Goals of Phone Screening
  • Figure out whether you like this person
  • Briefly figure out if the person is genuine, or is just listing a bunch of buzz words on the resume
  • Figure out if the person knows the basics
  • Determine if you would like to work with this person, and if his/her personality would be a good fit with the team
  • Weed out the obvious fakes, prima donna's, unmotivated, low energy, etc. people
NOT the Goals of Phone Screening
  • The purpose is NOT to do a thorough evaluation of how good the candidate is
  • The purpose is NOT to come to a decision on whether or not you should hire based on the phone screen
  • The purpose is NOT to spend too much time on anything that could be done better face to face
The main purpose of a phone screen is to figure out if the person is interesting enough to bring in to do an actual interview. Nothing more.

Because of the cost in time of doing interviews (not only your time, but the team's time, HR, upper management, etc.), I usually don't like to bring people in unless I think they are interesting. If I'm not sure whether a person is interesting enough, I will usually pass. One might argue that we'd be letting potentially good candidates fall through, but if you look at the % of people that we interview in this company that we actually want to send offers to, it is a very low %. On the other hand, if you bring someone in (because you didn't do a good enough job at the phone interview or if you are not confident enough in your own judgement), then you end up spending much of your team's time and HR's time that day on a low percentage gamble.

Guidelines
  • Pay as much attention (if not more) on how the candidate answers a question as the answer itself. The level of responsiveness and confidence will reveal a lot about his/her intelligence and maturity
  • Try to find out what is important to a candidate, what he/she is passionate about. But don't ask it directly because you will get prepackaged answers. If you can figure it out, you'll have a much better sense of whether or not the candidate will be motivated when working in your group. If her passion is aligned with your group's work, she will be motivated. If not, she won't.
  • Pay attention to how ambitious this person is. The more ambitious the person is, the less you'll have to do drive the person to improve.
  • Do not spend more than 1/2 and hour total on the phone with the person. It should not take you longer than that to figure out if the person is interesting enough to bring in. Sometimes it takes longer because the candidate takes too long to answer questions, in which case you should cut the candidate early anyways.
  • For basic engineering questions, pick 2 or 3 that will give you a good feeling of how "senior" this person is. Do not attempt to scope out the breadth or depth of his knowledge.
  • Ask them how much they want. No sense in spending more time with this candidate if you cannot meet his minimum requirements. (only if you're the hiring manager!)
Normal Flow
  1. Introduction, tell each other about yourselves
  2. Get to know the person a little better, what's important to him/her, etc. (if feeling not good, wrap up early)
  3. Quiz (briefly) on the basics (if feeling not good, wrap up early)

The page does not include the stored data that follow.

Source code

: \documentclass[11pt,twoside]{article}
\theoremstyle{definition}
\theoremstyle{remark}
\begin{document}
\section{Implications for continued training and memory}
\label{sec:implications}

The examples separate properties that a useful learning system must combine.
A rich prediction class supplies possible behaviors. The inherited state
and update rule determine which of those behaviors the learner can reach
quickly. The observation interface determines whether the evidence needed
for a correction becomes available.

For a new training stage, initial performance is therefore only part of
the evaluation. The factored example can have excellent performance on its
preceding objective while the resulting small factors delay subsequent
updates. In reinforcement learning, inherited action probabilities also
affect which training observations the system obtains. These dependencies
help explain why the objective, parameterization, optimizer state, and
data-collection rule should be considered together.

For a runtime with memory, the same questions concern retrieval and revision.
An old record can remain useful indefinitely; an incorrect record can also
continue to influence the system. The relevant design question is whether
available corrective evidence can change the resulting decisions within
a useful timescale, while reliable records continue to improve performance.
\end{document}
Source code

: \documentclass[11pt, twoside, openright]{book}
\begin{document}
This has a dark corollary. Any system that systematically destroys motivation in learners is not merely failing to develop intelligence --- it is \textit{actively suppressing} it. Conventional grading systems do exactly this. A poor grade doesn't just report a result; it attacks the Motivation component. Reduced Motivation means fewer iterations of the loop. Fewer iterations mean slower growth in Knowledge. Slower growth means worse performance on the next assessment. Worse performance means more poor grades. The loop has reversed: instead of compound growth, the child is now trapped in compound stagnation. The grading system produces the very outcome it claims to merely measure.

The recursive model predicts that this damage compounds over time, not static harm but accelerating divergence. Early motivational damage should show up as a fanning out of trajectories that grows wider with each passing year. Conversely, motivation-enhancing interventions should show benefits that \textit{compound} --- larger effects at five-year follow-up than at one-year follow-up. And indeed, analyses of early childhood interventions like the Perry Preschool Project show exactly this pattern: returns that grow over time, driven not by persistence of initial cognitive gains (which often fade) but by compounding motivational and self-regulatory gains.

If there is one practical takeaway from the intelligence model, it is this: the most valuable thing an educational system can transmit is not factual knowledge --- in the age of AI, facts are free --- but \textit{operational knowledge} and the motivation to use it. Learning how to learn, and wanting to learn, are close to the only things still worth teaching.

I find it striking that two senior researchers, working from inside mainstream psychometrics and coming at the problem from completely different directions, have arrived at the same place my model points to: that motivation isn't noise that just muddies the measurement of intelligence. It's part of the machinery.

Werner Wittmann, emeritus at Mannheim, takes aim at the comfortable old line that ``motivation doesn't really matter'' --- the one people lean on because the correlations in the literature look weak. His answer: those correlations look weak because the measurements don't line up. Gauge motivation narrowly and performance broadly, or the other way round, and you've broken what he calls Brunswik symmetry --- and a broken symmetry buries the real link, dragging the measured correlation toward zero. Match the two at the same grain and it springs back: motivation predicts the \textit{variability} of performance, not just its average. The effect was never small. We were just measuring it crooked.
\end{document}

  4. Sell the company, sell the team, get the candidate more interested in working with us
  5. Answer questions
  6. If you're pretty sure you want the person to come in for an interview, ask for salary expectations (only if you're the hiring manager!)
Common Questions
  • What interests you about working in this field?
  • Where do you see yourself 1, 3, and 5 years from now?
  • What is the most important thing to you in a work environment? (If they ask you to be more specific, just ask them to tell you the first thing that pops into their head when you asked the question)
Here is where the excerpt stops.